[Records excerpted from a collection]
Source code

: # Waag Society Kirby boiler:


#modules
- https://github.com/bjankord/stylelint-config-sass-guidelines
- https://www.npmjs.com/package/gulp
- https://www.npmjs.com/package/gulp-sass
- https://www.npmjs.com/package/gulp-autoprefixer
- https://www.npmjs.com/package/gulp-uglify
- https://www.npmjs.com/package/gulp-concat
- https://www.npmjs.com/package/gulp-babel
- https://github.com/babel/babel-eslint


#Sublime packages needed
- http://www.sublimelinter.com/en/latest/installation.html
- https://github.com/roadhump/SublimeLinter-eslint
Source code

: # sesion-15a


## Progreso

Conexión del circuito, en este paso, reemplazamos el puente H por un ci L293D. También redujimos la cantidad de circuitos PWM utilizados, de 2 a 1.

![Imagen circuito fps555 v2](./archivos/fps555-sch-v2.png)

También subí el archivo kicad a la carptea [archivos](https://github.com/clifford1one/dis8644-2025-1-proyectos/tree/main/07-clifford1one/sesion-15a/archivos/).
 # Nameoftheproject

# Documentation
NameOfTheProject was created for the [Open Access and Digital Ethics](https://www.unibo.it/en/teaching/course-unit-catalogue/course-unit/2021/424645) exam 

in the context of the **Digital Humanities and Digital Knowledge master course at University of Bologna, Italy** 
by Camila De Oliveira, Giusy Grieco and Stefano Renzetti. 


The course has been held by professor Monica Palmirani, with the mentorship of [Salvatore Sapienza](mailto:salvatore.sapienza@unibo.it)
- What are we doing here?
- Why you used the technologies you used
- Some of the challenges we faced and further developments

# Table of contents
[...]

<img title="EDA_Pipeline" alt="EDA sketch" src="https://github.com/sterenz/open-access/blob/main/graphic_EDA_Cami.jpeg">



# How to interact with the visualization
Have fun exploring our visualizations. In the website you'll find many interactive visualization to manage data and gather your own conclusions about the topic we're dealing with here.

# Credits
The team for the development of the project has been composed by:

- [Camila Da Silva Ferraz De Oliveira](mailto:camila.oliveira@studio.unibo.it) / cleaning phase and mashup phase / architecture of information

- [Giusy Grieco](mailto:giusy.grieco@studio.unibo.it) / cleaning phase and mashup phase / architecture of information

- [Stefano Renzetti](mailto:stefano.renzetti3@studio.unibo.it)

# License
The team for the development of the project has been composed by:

_Work instruction:_
Identify the lines of the data that contain the word "babel". Copy each of them.

_Your solution:_
- https://www.npmjs.com/package/gulp-babel
- https://github.com/babel/babel-eslint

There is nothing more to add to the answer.